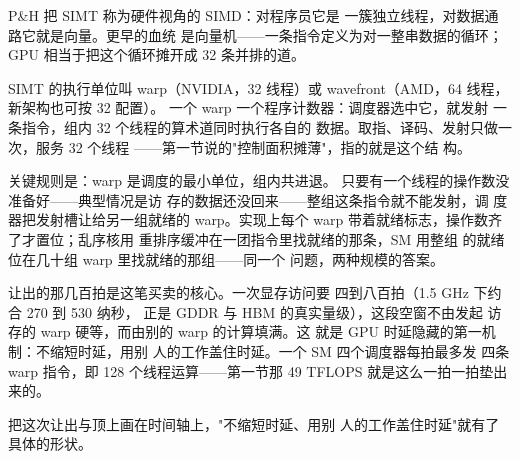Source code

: \begin{classicnote}
P\&H 把 SIMT 称为硬件视角的 SIMD：对程序员它是
一簇独立线程，对数据通路它就是向量。更早的血统
是向量机——一条指令定义为对一整串数据的循环；
GPU 相当于把这个循环摊开成 32 条并排的道。
\end{classicnote}

SIMT 的执行单位叫 warp（NVIDIA，32 线程）或
wavefront（AMD，64 线程，新架构也可按 32 配置）。
一个 warp 一个程序计数器：调度器选中它，就发射
一条指令，组内 32 个线程的算术道同时执行各自的
数据。取指、译码、发射只做一次，服务 32 个线程
——第一节说的"控制面积摊薄"，指的就是这个结
构。

关键规则是：warp 是调度的最小单位，组内共进退。
只要有一个线程的操作数没准备好——典型情况是访
存的数据还没回来——整组这条指令就不能发射，调
度器把发射槽让给另一组就绪的 warp。实现上每个
warp 带着就绪标志，操作数齐了才置位；乱序核用
重排序缓冲在一团指令里找就绪的那条，SM 用整组
的就绪位在几十组 warp 里找就绪的那组——同一个
问题，两种规模的答案。

让出的那几百拍是这笔买卖的核心。一次显存访问要
四到八百拍（1.5 GHz 下约合 270 到 530 纳秒，
正是 GDDR 与 HBM 的真实量级），这段空窗不由发起
访存的 warp 硬等，而由别的 warp 的计算填满。这
就是 GPU 时延隐藏的第一机制：不缩短时延，用别
人的工作盖住时延。一个 SM 四个调度器每拍最多发
四条 warp 指令，即 128 个线程运算——第一节那
49 TFLOPS 就是这么一拍一拍垫出来的。

把这次让出与顶上画在时间轴上，"不缩短时延、用别
人的工作盖住时延"就有了具体的形状。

━━━━

BRIEF. Exactly and only the lines from the one containing "的就绪位在几十组 warp 里找就绪的那组——同一个" through the end of the material are to be reproduced, both ends included.

PROBLEM SOLUTION.
的就绪位在几十组 warp 里找就绪的那组——同一个
问题，两种规模的答案。

让出的那几百拍是这笔买卖的核心。一次显存访问要
四到八百拍（1.5 GHz 下约合 270 到 530 纳秒，
正是 GDDR 与 HBM 的真实量级），这段空窗不由发起
访存的 warp 硬等，而由别的 warp 的计算填满。这
就是 GPU 时延隐藏的第一机制：不缩短时延，用别
人的工作盖住时延。一个 SM 四个调度器每拍最多发
四条 warp 指令，即 128 个线程运算——第一节那
49 TFLOPS 就是这么一拍一拍垫出来的。

把这次让出与顶上画在时间轴上，"不缩短时延、用别
人的工作盖住时延"就有了具体的形状。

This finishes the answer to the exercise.